=== Section Start ===
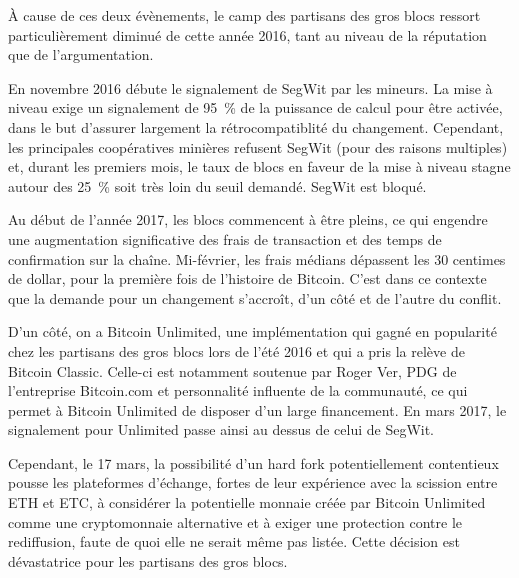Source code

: À cause de ces deux évènements, le camp des partisans des gros blocs ressort particulièrement diminué de cette année 2016, tant au niveau de la réputation que de l'argumentation.

En novembre 2016 débute le signalement de SegWit par les mineurs. La mise à niveau exige un signalement de 95~\% de la puissance de calcul pour être activée, dans le but d'assurer largement la rétrocompatiblité du changement. Cependant, les principales coopératives minières refusent SegWit (pour des raisons multiples) et, durant les premiers mois, le taux de blocs en faveur de la mise à niveau stagne autour des 25~\% soit très loin du seuil demandé. SegWit est bloqué.

Au début de l'année 2017, les blocs commencent à être pleins, ce qui engendre une augmentation significative des frais de transaction et des temps de confirmation sur la chaîne. Mi-février, les frais médians dépassent les 30 centimes de dollar, pour la première fois de l'histoire de Bitcoin. C'est dans ce contexte que la demande pour un changement s'accroît, d'un côté et de l'autre du conflit.

D'un côté, on a Bitcoin Unlimited, une implémentation qui gagné en popularité chez les partisans des gros blocs lors de l'été 2016 et qui a pris la relève de Bitcoin Classic. Celle-ci est notamment soutenue par Roger Ver, PDG de l'entreprise Bitcoin.com et personnalité influente de la communauté, ce qui permet à Bitcoin Unlimited de disposer d'un large financement. En mars 2017, le signalement pour Unlimited passe ainsi au dessus de celui de SegWit. 

Cependant, le 17 mars, la possibilité d'un hard fork potentiellement contentieux pousse les plateformes d'échange, fortes de leur expérience avec la scission entre ETH et ETC, à considérer la potentielle monnaie créée par Bitcoin Unlimited comme une cryptomonnaie alternative et à exiger une protection contre le rediffusion, faute de quoi elle ne serait même pas listée. Cette décision est dévastatrice pour les partisans des gros blocs.

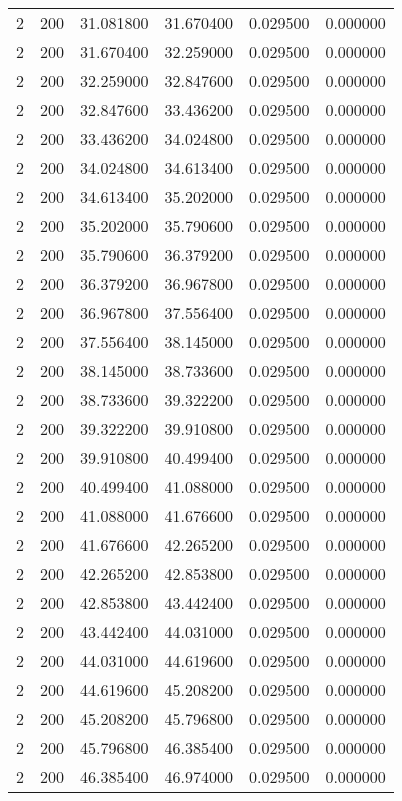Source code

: \begin{longtable}{rrrrrr}
2 & 200 & 31.081800 & 31.670400 & 0.029500 & 0.000000 \\
2 & 200 & 31.670400 & 32.259000 & 0.029500 & 0.000000 \\
2 & 200 & 32.259000 & 32.847600 & 0.029500 & 0.000000 \\
2 & 200 & 32.847600 & 33.436200 & 0.029500 & 0.000000 \\
2 & 200 & 33.436200 & 34.024800 & 0.029500 & 0.000000 \\
2 & 200 & 34.024800 & 34.613400 & 0.029500 & 0.000000 \\
2 & 200 & 34.613400 & 35.202000 & 0.029500 & 0.000000 \\
2 & 200 & 35.202000 & 35.790600 & 0.029500 & 0.000000 \\
2 & 200 & 35.790600 & 36.379200 & 0.029500 & 0.000000 \\
2 & 200 & 36.379200 & 36.967800 & 0.029500 & 0.000000 \\
2 & 200 & 36.967800 & 37.556400 & 0.029500 & 0.000000 \\
2 & 200 & 37.556400 & 38.145000 & 0.029500 & 0.000000 \\
2 & 200 & 38.145000 & 38.733600 & 0.029500 & 0.000000 \\
2 & 200 & 38.733600 & 39.322200 & 0.029500 & 0.000000 \\
2 & 200 & 39.322200 & 39.910800 & 0.029500 & 0.000000 \\
2 & 200 & 39.910800 & 40.499400 & 0.029500 & 0.000000 \\
2 & 200 & 40.499400 & 41.088000 & 0.029500 & 0.000000 \\
2 & 200 & 41.088000 & 41.676600 & 0.029500 & 0.000000 \\
2 & 200 & 41.676600 & 42.265200 & 0.029500 & 0.000000 \\
2 & 200 & 42.265200 & 42.853800 & 0.029500 & 0.000000 \\
2 & 200 & 42.853800 & 43.442400 & 0.029500 & 0.000000 \\
2 & 200 & 43.442400 & 44.031000 & 0.029500 & 0.000000 \\
2 & 200 & 44.031000 & 44.619600 & 0.029500 & 0.000000 \\
2 & 200 & 44.619600 & 45.208200 & 0.029500 & 0.000000 \\
2 & 200 & 45.208200 & 45.796800 & 0.029500 & 0.000000 \\
2 & 200 & 45.796800 & 46.385400 & 0.029500 & 0.000000 \\
2 & 200 & 46.385400 & 46.974000 & 0.029500 & 0.000000 \\

\end{longtable}
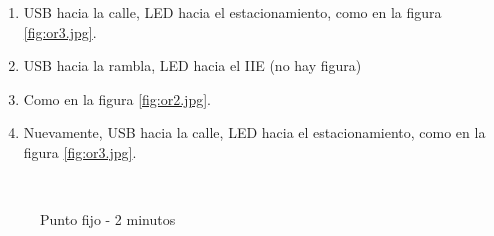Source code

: \documentclass[main]{subfiles}
\begin{document}
\begin{enumerate}
\item USB hacia la calle, LED hacia el estacionamiento, como en la figura \ref{fig:or3.jpg}.
\item USB hacia la rambla, LED hacia el IIE (no hay figura)
\item Como en la figura \ref{fig:or2.jpg}.
\item Nuevamente, USB hacia la calle, LED hacia el estacionamiento, como en la figura \ref{fig:or3.jpg}.
\end{enumerate}

\begin{figure}[h!]
\caption{Punto fijo - 2 minutos}
  \hspace{-50pt}
  \\


\end{figure}
\end{document}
=== Section End ===
(Required action):
The lines to copy run from the one with "2 & 200 & 42.265200" through the end of the material. Write them out exactly, leaving out the pictures.

(Written response):
2 & 200 & 42.265200 & 42.853800 & 0.029500 & 0.000000 \\
2 & 200 & 42.853800 & 43.442400 & 0.029500 & 0.000000 \\
2 & 200 & 43.442400 & 44.031000 & 0.029500 & 0.000000 \\
2 & 200 & 44.031000 & 44.619600 & 0.029500 & 0.000000 \\
2 & 200 & 44.619600 & 45.208200 & 0.029500 & 0.000000 \\
2 & 200 & 45.208200 & 45.796800 & 0.029500 & 0.000000 \\
2 & 200 & 45.796800 & 46.385400 & 0.029500 & 0.000000 \\
2 & 200 & 46.385400 & 46.974000 & 0.029500 & 0.000000 \\

\end{longtable}
Source code

: \documentclass[main]{subfiles}
\begin{document}
\begin{enumerate}
\item USB hacia la calle, LED hacia el estacionamiento, como en la figura \ref{fig:or3.jpg}.
\item USB hacia la rambla, LED hacia el IIE (no hay figura)
\item Como en la figura \ref{fig:or2.jpg}.
\item Nuevamente, USB hacia la calle, LED hacia el estacionamiento, como en la figura \ref{fig:or3.jpg}.
\end{enumerate}

\begin{figure}[h!]
\caption{Punto fijo - 2 minutos}
  \hspace{-50pt}
  \\


\end{figure}
\end{document}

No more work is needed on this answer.